O limite jurídico rompido por certas classes proprietárias (em estado de auctoritatis interpositio) para o respectivo restabelecimento de sua própria ordem (a vara em seu reposicionamento correto) está na imposição de um “direito situacional” – o feixe de varas enrijecido – que se redimensiona pela política e pelo poder (ação aberta do estado) monopolizada nas mãos de uma fração ou um certo grupo das classes dirigentes (aquilo que Schmitt chama de soberano) no controle do Estado. A chave liberal do Direito e da Norma deixa de imperar para entrar em cena a chave do soberano e da política. É necessário compreender neste ponto que há uma necessidade de se ter no bloco de alianças o tal partido togado (operadores, intelectuais e seus entrepostos), posto que ele operará no campo do direito tais interdições e realinhamentos. Assim, adentramos na radicalização reacionária do direito através dos mecanismos do Estado de exceção. Carl Schmitt, jurista dos tempos do nazismo alemão, dizia em seu livro, “teologia política”, citada no livro de filosofia do direito do professor Alysson Mascaro:
“Todo direito é “direito situacional”. O soberano cria e garante a situação como um todo na sua completude.
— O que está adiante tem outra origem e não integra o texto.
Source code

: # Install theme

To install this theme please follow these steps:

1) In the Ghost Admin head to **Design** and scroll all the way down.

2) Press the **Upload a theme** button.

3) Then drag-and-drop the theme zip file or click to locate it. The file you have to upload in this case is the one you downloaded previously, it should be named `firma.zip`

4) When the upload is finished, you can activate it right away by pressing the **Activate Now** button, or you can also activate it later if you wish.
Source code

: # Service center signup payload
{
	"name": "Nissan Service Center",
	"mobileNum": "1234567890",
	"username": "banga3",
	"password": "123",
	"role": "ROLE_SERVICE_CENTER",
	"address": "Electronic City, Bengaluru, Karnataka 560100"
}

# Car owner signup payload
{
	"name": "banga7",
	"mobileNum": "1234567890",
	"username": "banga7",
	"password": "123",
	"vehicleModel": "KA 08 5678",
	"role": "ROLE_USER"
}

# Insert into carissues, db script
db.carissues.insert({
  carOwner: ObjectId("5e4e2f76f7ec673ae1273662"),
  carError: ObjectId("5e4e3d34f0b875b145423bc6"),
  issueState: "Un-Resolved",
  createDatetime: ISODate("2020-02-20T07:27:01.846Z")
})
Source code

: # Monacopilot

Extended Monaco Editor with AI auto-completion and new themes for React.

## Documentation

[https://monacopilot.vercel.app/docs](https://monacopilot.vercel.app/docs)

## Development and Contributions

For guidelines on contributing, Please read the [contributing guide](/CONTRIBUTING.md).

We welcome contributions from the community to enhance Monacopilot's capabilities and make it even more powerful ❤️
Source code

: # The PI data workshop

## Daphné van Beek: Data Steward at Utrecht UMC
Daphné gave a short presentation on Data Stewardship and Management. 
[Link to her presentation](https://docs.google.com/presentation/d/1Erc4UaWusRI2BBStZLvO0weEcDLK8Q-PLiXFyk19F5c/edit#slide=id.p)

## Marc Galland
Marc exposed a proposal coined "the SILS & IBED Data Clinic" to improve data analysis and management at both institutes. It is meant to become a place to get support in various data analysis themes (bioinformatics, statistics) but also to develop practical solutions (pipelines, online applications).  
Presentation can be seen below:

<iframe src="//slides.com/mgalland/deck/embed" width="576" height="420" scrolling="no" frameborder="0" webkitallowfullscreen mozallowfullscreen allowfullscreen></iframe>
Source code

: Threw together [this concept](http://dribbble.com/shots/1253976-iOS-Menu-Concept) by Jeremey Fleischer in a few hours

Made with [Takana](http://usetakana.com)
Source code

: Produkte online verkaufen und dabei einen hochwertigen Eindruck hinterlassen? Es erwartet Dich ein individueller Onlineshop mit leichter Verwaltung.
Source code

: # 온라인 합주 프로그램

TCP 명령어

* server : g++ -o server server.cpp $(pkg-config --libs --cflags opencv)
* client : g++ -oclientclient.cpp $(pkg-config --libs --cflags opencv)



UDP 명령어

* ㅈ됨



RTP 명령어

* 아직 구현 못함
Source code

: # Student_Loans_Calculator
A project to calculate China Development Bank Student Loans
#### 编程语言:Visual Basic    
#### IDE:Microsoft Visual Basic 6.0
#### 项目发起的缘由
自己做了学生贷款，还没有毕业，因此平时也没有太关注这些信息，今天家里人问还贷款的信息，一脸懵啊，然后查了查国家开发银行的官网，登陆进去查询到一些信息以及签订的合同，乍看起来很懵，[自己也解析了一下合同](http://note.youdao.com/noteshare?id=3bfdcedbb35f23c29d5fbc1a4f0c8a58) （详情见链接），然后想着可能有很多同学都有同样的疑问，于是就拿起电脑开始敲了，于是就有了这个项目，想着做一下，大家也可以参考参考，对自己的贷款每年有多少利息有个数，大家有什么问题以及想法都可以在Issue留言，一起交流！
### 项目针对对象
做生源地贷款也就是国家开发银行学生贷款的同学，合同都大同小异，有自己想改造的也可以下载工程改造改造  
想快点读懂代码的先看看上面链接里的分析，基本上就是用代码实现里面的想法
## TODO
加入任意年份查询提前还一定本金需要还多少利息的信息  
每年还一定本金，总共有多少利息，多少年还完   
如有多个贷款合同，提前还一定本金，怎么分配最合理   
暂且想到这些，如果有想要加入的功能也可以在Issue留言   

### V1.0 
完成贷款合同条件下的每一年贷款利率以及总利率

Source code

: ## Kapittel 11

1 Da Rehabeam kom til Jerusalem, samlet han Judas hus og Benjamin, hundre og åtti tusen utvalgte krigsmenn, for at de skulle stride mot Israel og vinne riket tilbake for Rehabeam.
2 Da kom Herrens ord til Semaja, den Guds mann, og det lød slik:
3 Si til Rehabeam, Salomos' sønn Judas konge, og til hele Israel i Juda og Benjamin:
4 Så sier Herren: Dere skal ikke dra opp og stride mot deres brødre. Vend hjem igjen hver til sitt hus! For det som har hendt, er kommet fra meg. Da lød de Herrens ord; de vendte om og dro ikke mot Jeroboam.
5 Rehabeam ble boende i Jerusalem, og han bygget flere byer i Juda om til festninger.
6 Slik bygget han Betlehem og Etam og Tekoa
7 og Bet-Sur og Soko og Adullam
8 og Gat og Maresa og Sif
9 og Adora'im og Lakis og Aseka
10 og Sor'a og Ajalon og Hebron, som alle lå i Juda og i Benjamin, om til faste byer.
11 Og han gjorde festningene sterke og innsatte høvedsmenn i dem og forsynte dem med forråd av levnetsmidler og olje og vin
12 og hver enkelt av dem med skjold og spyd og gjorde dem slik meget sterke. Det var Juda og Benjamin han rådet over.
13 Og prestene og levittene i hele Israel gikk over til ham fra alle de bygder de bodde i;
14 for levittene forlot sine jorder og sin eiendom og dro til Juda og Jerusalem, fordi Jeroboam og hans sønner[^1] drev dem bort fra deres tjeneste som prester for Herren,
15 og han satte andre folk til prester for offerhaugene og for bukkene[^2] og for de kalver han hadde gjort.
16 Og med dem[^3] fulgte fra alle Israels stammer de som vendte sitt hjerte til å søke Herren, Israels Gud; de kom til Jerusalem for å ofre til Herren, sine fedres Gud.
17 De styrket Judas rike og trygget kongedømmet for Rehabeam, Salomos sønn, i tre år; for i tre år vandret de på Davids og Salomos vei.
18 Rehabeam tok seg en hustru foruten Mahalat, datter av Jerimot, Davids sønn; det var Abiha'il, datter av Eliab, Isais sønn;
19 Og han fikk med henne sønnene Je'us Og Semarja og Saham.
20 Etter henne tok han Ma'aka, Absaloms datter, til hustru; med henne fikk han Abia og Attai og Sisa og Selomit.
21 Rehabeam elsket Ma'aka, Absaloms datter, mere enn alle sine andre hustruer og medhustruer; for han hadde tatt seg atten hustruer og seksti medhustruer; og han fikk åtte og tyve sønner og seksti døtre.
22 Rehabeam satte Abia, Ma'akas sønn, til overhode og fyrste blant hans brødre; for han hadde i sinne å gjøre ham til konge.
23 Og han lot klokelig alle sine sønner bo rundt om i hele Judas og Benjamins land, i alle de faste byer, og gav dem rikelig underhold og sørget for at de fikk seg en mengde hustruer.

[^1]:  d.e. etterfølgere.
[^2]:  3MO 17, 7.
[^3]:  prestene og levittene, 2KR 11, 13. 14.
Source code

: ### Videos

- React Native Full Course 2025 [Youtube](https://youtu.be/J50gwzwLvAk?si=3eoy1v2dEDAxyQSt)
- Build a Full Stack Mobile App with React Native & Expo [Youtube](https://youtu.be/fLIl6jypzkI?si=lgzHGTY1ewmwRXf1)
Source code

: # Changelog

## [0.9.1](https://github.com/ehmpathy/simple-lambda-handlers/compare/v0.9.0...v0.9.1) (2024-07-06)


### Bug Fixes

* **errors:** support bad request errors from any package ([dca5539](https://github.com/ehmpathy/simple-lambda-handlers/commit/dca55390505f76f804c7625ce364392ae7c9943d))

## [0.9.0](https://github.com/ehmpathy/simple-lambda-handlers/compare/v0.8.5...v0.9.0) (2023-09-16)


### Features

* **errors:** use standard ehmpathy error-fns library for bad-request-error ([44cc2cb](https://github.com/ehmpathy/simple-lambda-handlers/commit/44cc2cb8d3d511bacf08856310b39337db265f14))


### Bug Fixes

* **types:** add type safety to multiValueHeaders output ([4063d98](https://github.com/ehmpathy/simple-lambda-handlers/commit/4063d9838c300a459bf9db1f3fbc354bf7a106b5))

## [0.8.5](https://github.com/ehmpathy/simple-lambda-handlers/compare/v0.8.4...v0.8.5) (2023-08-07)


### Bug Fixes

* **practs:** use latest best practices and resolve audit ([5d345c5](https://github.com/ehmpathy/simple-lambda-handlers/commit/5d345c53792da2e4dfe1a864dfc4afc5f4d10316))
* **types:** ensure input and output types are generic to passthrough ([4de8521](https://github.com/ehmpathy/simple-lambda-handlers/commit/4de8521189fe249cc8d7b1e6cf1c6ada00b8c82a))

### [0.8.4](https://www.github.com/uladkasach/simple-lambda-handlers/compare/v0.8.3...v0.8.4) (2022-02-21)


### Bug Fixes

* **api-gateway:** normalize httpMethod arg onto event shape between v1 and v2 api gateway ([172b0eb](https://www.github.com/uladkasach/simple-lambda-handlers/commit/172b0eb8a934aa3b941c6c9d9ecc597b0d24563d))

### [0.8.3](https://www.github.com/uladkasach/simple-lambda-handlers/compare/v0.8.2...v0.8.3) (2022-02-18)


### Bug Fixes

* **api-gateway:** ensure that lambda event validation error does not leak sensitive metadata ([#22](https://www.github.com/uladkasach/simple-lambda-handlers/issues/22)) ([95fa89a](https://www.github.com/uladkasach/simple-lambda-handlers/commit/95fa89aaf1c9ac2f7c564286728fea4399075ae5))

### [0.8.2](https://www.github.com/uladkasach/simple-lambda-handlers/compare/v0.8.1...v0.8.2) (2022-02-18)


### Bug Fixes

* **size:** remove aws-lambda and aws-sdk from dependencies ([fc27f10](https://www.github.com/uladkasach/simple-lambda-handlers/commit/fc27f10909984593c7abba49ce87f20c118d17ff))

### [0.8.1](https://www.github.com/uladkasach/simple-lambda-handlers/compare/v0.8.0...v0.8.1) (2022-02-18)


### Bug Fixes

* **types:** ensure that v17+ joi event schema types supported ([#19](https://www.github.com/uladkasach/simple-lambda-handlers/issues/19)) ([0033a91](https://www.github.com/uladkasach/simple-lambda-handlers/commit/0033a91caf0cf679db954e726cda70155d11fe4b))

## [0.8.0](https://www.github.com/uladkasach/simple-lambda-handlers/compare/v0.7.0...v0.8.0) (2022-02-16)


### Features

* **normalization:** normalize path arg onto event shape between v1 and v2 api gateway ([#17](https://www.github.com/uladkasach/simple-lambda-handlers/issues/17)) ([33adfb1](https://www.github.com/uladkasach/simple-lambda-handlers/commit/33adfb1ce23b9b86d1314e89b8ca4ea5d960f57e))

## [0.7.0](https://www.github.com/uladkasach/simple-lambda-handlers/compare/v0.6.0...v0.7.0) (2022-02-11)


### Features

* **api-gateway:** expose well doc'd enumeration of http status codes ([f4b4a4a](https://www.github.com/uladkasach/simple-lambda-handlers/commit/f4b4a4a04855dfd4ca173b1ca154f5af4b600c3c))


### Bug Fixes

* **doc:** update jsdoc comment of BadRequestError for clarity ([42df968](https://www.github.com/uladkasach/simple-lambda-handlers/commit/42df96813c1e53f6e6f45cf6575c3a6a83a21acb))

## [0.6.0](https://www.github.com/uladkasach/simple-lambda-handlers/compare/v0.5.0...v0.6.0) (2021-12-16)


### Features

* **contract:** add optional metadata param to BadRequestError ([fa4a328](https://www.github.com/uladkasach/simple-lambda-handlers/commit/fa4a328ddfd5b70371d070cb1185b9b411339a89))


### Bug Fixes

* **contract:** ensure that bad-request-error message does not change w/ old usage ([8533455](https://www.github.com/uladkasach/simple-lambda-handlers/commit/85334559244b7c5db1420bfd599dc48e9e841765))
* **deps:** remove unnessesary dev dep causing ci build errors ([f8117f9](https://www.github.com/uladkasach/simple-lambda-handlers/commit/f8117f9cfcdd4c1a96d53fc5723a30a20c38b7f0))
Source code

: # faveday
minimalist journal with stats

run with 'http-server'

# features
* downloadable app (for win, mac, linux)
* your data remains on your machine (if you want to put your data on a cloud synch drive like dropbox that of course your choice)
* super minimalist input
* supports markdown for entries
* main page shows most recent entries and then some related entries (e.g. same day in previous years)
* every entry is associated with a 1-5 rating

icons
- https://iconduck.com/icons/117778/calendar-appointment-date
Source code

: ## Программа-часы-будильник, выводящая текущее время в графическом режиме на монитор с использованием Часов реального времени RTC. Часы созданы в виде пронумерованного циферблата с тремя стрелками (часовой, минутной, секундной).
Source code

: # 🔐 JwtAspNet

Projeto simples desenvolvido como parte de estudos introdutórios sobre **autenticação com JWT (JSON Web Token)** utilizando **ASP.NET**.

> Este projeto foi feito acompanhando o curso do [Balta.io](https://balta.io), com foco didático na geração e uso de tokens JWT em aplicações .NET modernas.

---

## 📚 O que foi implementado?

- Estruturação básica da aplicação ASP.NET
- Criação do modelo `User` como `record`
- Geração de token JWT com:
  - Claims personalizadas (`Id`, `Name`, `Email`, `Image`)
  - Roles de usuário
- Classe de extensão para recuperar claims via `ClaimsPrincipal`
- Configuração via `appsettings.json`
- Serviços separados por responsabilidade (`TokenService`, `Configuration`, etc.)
Ele tem o monopólio da última decisão. Nisso repousa a natureza da soberania estatal que, corretamente, deve ser definida, juridicamente, não como monopólio coercitivo ou imperialista, mas como monopólio decisório, em que a palavra decisão é utilizada no sentido geral ainda a ser desenvolvido. O estado de exceção revela o mais claramente possível a essência da autoridade estatal. Nisso, a decisão distingue-se da norma jurídica e (para formular paradoxalmente), a autoridade comprova que, para criar direito, ela não precisa ter razão/direito”.
Os regime nazi-fascistas do século passado são os exemplos do quadro limite de um estado de exceção (enfeixamento da vara, fascio). No entanto, há gradações nesse enfeixamento ao estado de exceção que será abordado de maneira mais profunda em outros momentos.